Chris, the Quay team have released their latest investment perspective article, which is focused around probably one of the most discussed topics by Australians, the housing market. And I thought today was a great chance to hear your thoughts on the housing market and where it goes from here. But I just wanted to start with one sort of simple question I wanted to put to you. March, it's been a really wild ride for one single month of the year. What are you thinking around what's transpired during March? And if you can give us some thoughts on that.

Chris Bedingfield:

It's been, as you say, a wild ride and no doubt about it. I mean, we backtrack a little bit. If you go back to January this year, there was sort of this sense that central banks were getting towards the end of the hiking cycle and portfolio did really well in January. We're up around 10.5% I think, and in the hedged product and around 7.5% in unhedged and sort of felt like we were getting towards the end of that cycle, but we sort of bumbled our way through February a little bit. And then you've had, from a macro point of view, a lot of news in March. We've had obviously pretty strong economic numbers coming out of not only the US but Australia unemployment seems is staying very low and pretty strong numbers, economic numbers coming out of Europe, Germany was nowhere near as bad as what people thought the same in the UK.

And so the rate height cycle started again and we got that sort of selloff. And then of course the big news in the middle of the month, Silicon Valley Bank going down, Signature Bank going down, Credit Suisse, my alumni, has been taken over by UBS. And so fears of that global financial crisis, it's like that PTSD that the market has. It’s “oh, no here we go again, global financial crisis”. And then we saw this massive rally in bond yields.
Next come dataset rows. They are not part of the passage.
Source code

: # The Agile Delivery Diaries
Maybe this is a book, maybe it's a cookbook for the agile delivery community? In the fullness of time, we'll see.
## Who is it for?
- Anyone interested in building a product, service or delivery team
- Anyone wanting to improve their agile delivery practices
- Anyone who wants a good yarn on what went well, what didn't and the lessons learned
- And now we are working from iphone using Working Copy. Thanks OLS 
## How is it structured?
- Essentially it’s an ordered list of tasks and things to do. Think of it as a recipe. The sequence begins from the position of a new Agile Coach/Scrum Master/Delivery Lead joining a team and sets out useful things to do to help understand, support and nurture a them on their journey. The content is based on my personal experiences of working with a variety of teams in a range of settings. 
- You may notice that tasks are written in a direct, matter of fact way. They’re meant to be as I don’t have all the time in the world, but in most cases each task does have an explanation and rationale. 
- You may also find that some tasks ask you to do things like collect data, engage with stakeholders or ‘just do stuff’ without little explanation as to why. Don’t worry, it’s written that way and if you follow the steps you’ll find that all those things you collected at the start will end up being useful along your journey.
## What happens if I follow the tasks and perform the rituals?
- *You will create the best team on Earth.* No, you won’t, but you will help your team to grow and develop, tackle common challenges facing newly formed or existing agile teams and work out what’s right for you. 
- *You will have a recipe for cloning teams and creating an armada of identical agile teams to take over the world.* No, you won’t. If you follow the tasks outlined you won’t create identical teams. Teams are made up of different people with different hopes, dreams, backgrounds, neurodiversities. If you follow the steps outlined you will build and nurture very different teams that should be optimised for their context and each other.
I thought that some of our stocks get a bit of a kick along because the bond yields were rallying and in the short term they're sensitive to bond yields, but they got sold off again because that PTSD of the global financial crisis. And so yeah, it's just been that just one hit after another. And I think we're seeing the equity market in the US bounce back pretty strongly.

And I think sensibly, I think investors are looking at the events particularly on the banking side over the last week. And I think sensibly coming to the conclusion that this is not a global financial crisis situation, it's it there's a couple of unique situations that's happened in the banking sector, there's no doubt about it, but we're not looking at this stage at a wholesale shutting down of credit “Lehman style” moment. I think the equity market is kind of taking that into account and from our perspective, a portfolio perspective, nothing much has changed. We've just come through reporting season. Most of our investors have reported recently, not all of them are December period ends, so there's still a couple of companies haven't reported, and there's always some disappointments at the margin and there's some surprises at the upside at the margin as well. And I think by and large, the portfolio is performing in aggregate the way that we thought it should be in terms from an earnings point of view, prices are just, they're just subject to macro at the moment and there's not much you can do about it in the short term.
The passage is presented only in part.